E lá vemos como aquela gravura do primata ao homem atual – o Faber, o Sapiens e o Ludens num sentido agora inverso, de novo, de “erectus” para o curvado, primitivo, que não vê a beleza do céu de brigadeiro, mas o foco luminoso do iphone em pleno dia de primavera. Não vê a beleza da lua cheia porque está com a cabeça baixa respondendo alguma “mensagem”. Viram como nós vivemos de “mensagens”, mas será que está clara a interlocução, terá um emissor e um receptor de verdade, de carne e osso, ou fantasmas se comunicando por telepatia?

Tempos difíceis, obscuros, com pouca luz para ver os caminhos a trilhar. Mas tenho uma certeza de que o foco tem que ser um novo Iluminismo, um pensar mais calmo, sem querer editar as caminhadas de Sócrates pela Atenas grega, pelo menos sair à praça, ir ao Mercado Público, onde palpita a vida, onde tem cheiros, odores, tem almas vivas e não apenas almas penadas.
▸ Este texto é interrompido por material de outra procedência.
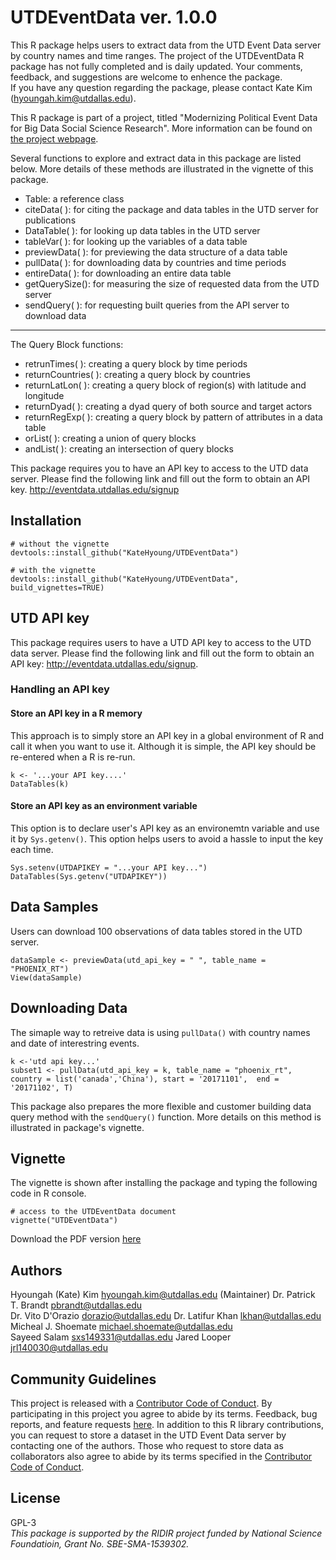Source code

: # UTDEventData ver. 1.0.0

This R package helps users to extract data from the UTD Event Data server by country names and time ranges. The project of the UTDEventData R package has not fully completed and is daily updated. Your comments, feedback, and suggestions are welcome to enhence the package.   
If you have any question regarding the package, please contact Kate Kim (<hyoungah.kim@utdallas.edu>).

This R package is part of a project, titled "Modernizing Political Event Data for Big Data Social Science Research". More information can be found on [the project webpage](http://eventdata.utdallas.edu/data.html).

Several functions to explore and extract data in this package are listed below. More details of these methods are illustrated in the vignette of this package. 

- Table: a reference class 
- citeData( ): for citing the package and data tables in the UTD server for publications
- DataTable( ): for looking up data tables in the UTD server 
- tableVar( ): for looking up the variables of a data table
- previewData( ): for previewing the data structure of a data table
- pullData( ): for downloading data by countries and time periods 
- entireData( ): for downloading an entire data table
- getQuerySize(): for measuring the size of requested data from the UTD server
- sendQuery( ): for requesting built queries from the API server to download data

****
The Query Block functions:

- retrunTimes( ): creating a query block by time periods
- returnCountries( ): creating a query block by countries
- returnLatLon( ): creating a query block of region(s) with latitude and longitude
- returnDyad( ): creating a dyad query of both source and target actors
- returnRegExp( ): creating a query block by pattern of attributes in a data table
- orList( ): creating a union of query blocks 
- andList( ): creating an intersection of query blocks

This package requires you to have an API key to access to the UTD data server. Please find the following link and fill out the form to obtain an API key. 
<http://eventdata.utdallas.edu/signup>

## Installation

```
# without the vignette
devtools::install_github("KateHyoung/UTDEventData") 

# with the vignette
devtools::install_github("KateHyoung/UTDEventData", build_vignettes=TRUE)
```
## UTD API key
This package requires users to have a UTD API key to access to the UTD data server. Please find the following link and fill out the form to obtain an API key: <http://eventdata.utdallas.edu/signup>.

### Handling an API key
#### Store an API key in a R memory
This approach is to simply store an API key in a global environment of R and call it when you want to use it. Although it is simple, the API key should be re-entered when a R is re-run. 
```
k <- '...your API key....'
DataTables(k)
```

#### Store an API key as an environment variable 
This option is to declare user's API key as an environemtn variable and use it by `Sys.getenv()`. This option helps users to avoid a hassle to input the key each time. 
```
Sys.setenv(UTDAPIKEY = "...your API key...")
DataTables(Sys.getenv("UTDAPIKEY"))
```

## Data Samples
Users can download 100 observations of data tables stored in the UTD server.
```
dataSample <- previewData(utd_api_key = " ", table_name = "PHOENIX_RT")
View(dataSample)
```
## Downloading Data
The simaple way to retreive data is using `pullData()` with country names and date of interestring events. 
```
k <-'utd api key...'
subset1 <- pullData(utd_api_key = k, table_name = "phoenix_rt", country = list('canada','China'), start = '20171101',  end = '20171102', T)
```
This package also prepares the more flexible and customer building data query method with the `sendQuery()` function. More details on this method is illustrated in package's vignette. 

## Vignette
The vignette is shown after installing the package and typing the following code in R console.

```
# access to the UTDEventData document 
vignette("UTDEventData")
```
Download the PDF version [here](https://github.com/KateHyoung/UTDEventData/raw/UTDEventData/UTDEventData.pdf)


## Authors  
Hyoungah (Kate) Kim <hyoungah.kim@utdallas.edu> (Maintainer)
Dr. Patrick T. Brandt <pbrandt@utdallas.edu>  
Dr. Vito D'Orazio <dorazio@utdallas.edu>
Dr. Latifur Khan <lkhan@utdallas.edu>
Micheal J. Shoemate <michael.shoemate@utdallas.edu>  
Sayeed Salam <sxs149331@utdallas.edu>
Jared Looper <jrl140030@utdallas.edu>  
 
 
## Community Guidelines
This project is released with a [Contributor Code of Conduct](CONDUCT.md). By participating in this project you agree to abide by its terms. Feedback, bug reports, and feature requests [here](hhttps://github.com/KateHyoung/UTDEventData/issues). In addition to this R library contributions, you can request to store a dataset in the UTD Event Data server by contacting one of the authors. Those who request to store data as collaborators also agree to abide by its terms specified in the [Contributor Code of Conduct](CONDUCT.md).


## License
GPL-3 <br/>
*This package is supported by the RIDIR project funded by National Science Foundatioin, Grant No. SBE-SMA-1539302.*
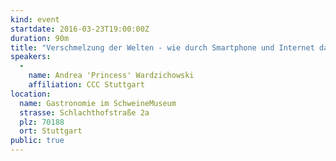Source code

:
 ```yaml
---
kind: event
startdate: 2016-03-23T19:00:00Z
duration: 90m
title: "Verschmelzung der Welten - wie durch Smartphone und Internet das Private Beruflich wird und umgekehrt"
speakers:
  -
    name: Andrea 'Princess' Wardzichowski
    affiliation: CCC Stuttgart
location:
  name: Gastronomie im SchweineMuseum 
  strasse: Schlachthofstraße 2a
  plz: 70188 
  ort: Stuttgart
public: true
---
```

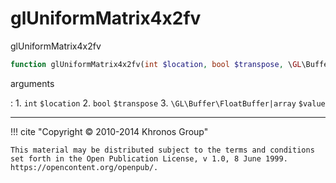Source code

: # glUniformMatrix4x2fv
glUniformMatrix4x2fv

```php
function glUniformMatrix4x2fv(int $location, bool $transpose, \GL\Buffer\FloatBuffer|array $value) : void
```



arguments

:    1. `int` `$location` 
    2. `bool` `$transpose` 
    3. `\GL\Buffer\FloatBuffer|array` `$value` 



---
     

!!! cite "Copyright © 2010-2014 Khronos Group"

    This material may be distributed subject to the terms and conditions set forth in the Open Publication License, v 1.0, 8 June 1999. https://opencontent.org/openpub/.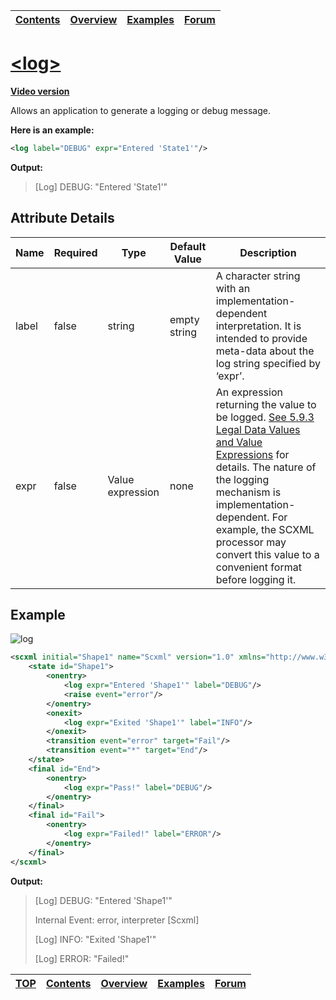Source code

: <a name="top-anchor">
	
<table class="table table-striped table-bordered">
<thead>
<tr>
<th><a href="../README.md#table-of-contents">Contents</a></th>
<th><a href="../README.md#scxml-overview">Overview</a></th>
<th><a href="../README.md#examples">Examples</a></th>
<th><a href="https://github.com/alexzhornyak/SCXML-tutorial/discussions">Forum</a></th>
</tr>
</thead>
<tbody></tbody>
</table>

# [\<log\>](https://www.w3.org/TR/scxml/#log)

**[Video version](https://youtu.be/tbFZsiTfOKA)**

Allows an application to generate a logging or debug message.

**Here is an example:**
```xml
<log label="DEBUG" expr="Entered 'State1'"/>
```
**Output:**
> \[Log\] DEBUG: "Entered 'State1'"

## Attribute Details

<table class="table table-striped table-bordered">
<thead>
<tr>
<th>Name</th>
<th>Required</th>
<th>Type</th>
<th>Default Value</th>
<th>Description</th>
</tr>
</thead>
<tbody>
<tr>
<td>label</td>
<td>false</td>
<td>string</td>
<td>empty string</td>
<td>A character string with an implementation-dependent interpretation. It is intended to provide meta-data about the log string specified by ‘expr’.</td>
</tr>
<tr>
<td>expr</td>
<td>false</td>
<td>Value expression</td>
<td>none</td>
<td>An expression returning the value to be logged. <a href="https://www.w3.org/TR/scxml/#ValueExpressions">See 5.9.3 Legal Data Values and Value Expressions</a> for details. The nature of the logging mechanism is implementation-dependent. For example, the SCXML processor may convert this value to a convenient format before logging it.</td>
</tr>
</tbody>
</table>

## Example
![log](https://user-images.githubusercontent.com/18611095/28259039-03c5de9a-6add-11e7-8b70-e4384f63beaa.png)

```xml
<scxml initial="Shape1" name="Scxml" version="1.0" xmlns="http://www.w3.org/2005/07/scxml">
	<state id="Shape1">
		<onentry>
			<log expr="Entered 'Shape1'" label="DEBUG"/>
			<raise event="error"/>
		</onentry>
		<onexit>
			<log expr="Exited 'Shape1'" label="INFO"/>
		</onexit>
		<transition event="error" target="Fail"/>
		<transition event="*" target="End"/>
	</state>
	<final id="End">
		<onentry>
			<log expr="Pass!" label="DEBUG"/>
		</onentry>
	</final>
	<final id="Fail">
		<onentry>
			<log expr="Failed!" label="ERROR"/>
		</onentry>
	</final>
</scxml>
```

**Output:**
> \[Log\] DEBUG: "Entered 'Shape1'"
>
> Internal Event: error, interpreter \[Scxml\]
>
> \[Log\] INFO: "Exited 'Shape1'"
>
> \[Log\] ERROR: "Failed!"

<table class="table table-striped table-bordered">
<thead>
<tr>
<th><a href="#top-anchor">TOP</a></th>
<th><a href="../README.md#table-of-contents">Contents</a></th>
<th><a href="../README.md#scxml-overview">Overview</a></th>
<th><a href="../README.md#examples">Examples</a></th>
<th><a href="https://github.com/alexzhornyak/SCXML-tutorial/discussions">Forum</a></th>
</tr>
</thead>
<tbody></tbody>
</table>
Ir ao boteco, ao café. Pegar o ônibus com um livro debaixo do braço e tentar ler nele se não estiver como lata de sardinha. Não vamos jamais desdenhar a máquina, não somos os ludistas que destruíram máquinas porque ela desempregava, mesmo que o seu destruidor fosse o escravo de 16 horas de trabalho na fábrica.

Não vamos deixar de comprar nosso telefone moderno ou o seu último modelo. Mas não seremos escravos dos seus programas. Falamos de quase tudo e de quase todos, mas nesta turbulência atual, resolvemos dar nosso grito. Poucos vão suportar ler da primeira a última linha deste texto, mas alguns vão ler e isto é o recomeço da reflexão.

.oOo.

Adeli Sell foi vereador por 16 anos de Porto Alegre, é acadêmico de Direito.